■ Work instruction
Please report each line in the material below that includes "longtable".

■ Extracted data
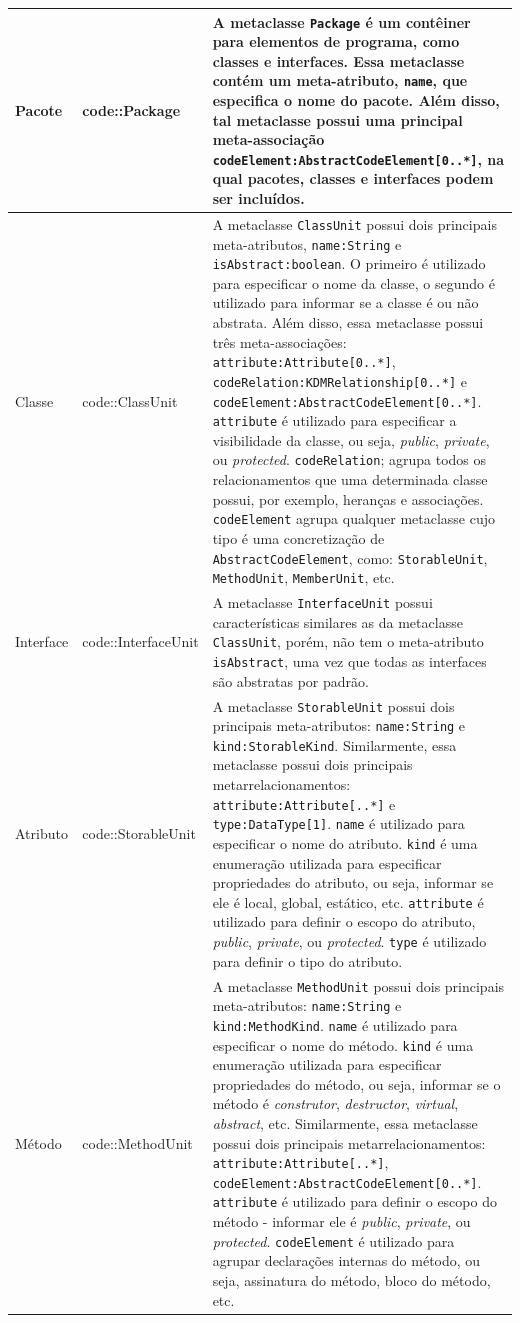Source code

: \begin{longtable}[c]{| m{1.9cm} | m{3.57cm}| m{9.3cm} |}
 Pacote & code::Package & A metaclasse \texttt{Package} é um contêiner para elementos de programa, como classes e interfaces. Essa metaclasse contém um meta-atributo, \texttt{name}, que especifica o nome do pacote. Além disso, tal metaclasse possui uma principal meta-associação \texttt{codeElement:AbstractCodeElement[0..*]}, na qual pacotes, classes e interfaces podem ser incluídos. \\ 
\hline
Classe & code::ClassUnit & A metaclasse \texttt{ClassUnit} possui dois principais meta-atributos,  \texttt{name:String} e \texttt{isAbstract:boolean}. O primeiro é utilizado para especificar o nome da classe, o segundo é utilizado para informar se a classe é ou não abstrata. Além disso, essa metaclasse possui três meta-associações: \texttt{attribute:Attribute[0..*]}, \texttt{codeRelation:KDMRelationship[0..*]} e  \texttt{codeElement:AbstractCodeElement[0..*]}. \texttt{attribute} é utilizado para especificar a  visibilidade da classe, ou seja, \textit{public}, \textit{private}, ou \textit{protected}. \texttt{codeRelation}; agrupa todos os relacionamentos que uma determinada classe possui, por exemplo, heranças e associações. \texttt{codeElement} agrupa qualquer metaclasse cujo tipo é uma concretização de \texttt{AbstractCodeElement}, como: \texttt{StorableUnit}, \texttt{MethodUnit}, \texttt{MemberUnit}, etc. \\ 
\hline
Interface & code::InterfaceUnit & A metaclasse \texttt{InterfaceUnit} possui características similares as da metaclasse \texttt{ClassUnit}, porém, não tem o meta-atributo \texttt{isAbstract}, uma vez que todas as interfaces são abstratas por padrão. \\ 
\hline
Atributo & code::StorableUnit & A metaclasse \texttt{StorableUnit} possui dois principais meta-atributos: \texttt{name:String} e \texttt{kind:StorableKind}. Similarmente, essa metaclasse possui dois principais metarrelacionamentos: \texttt{attribute:Attribute[..*]} e \texttt{type:DataType[1]}. \texttt{name} é utilizado para especificar o nome do atributo. \texttt{kind} é uma enumeração utilizada para especificar propriedades do atributo, ou seja, informar se ele é local, global, estático, etc. \texttt{attribute} é utilizado para definir o escopo do atributo, \textit{public}, \textit{private}, ou \textit{protected}. \texttt{type} é utilizado para definir o tipo do atributo.  \\ 
\hline
Método & code::MethodUnit & A metaclasse \texttt{MethodUnit} possui dois principais meta-atributos: \texttt{name:String} e \texttt{kind:MethodKind}. \texttt{name} é utilizado para especificar o nome do método. \texttt{kind} é uma enumeração utilizada para especificar propriedades do método, ou seja, informar se o método é \textit{construtor}, \textit{destructor}, \textit{virtual}, \textit{abstract}, etc. Similarmente, essa metaclasse possui dois principais metarrelacionamentos: \texttt{attribute:Attribute[..*]}, \texttt{codeElement:AbstractCodeElement[0..*]}. \texttt{attribute} é utilizado para definir o escopo do método - informar ele é \textit{public}, \textit{private}, ou \textit{protected}. \texttt{codeElement} é utilizado para agrupar declarações internas do método, ou seja, assinatura do método, bloco do método, etc.\\ 

\end{longtable}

■ Result below
: \begin{longtable}[c]{| m{1.9cm} | m{3.57cm}| m{9.3cm} |}
\end{longtable}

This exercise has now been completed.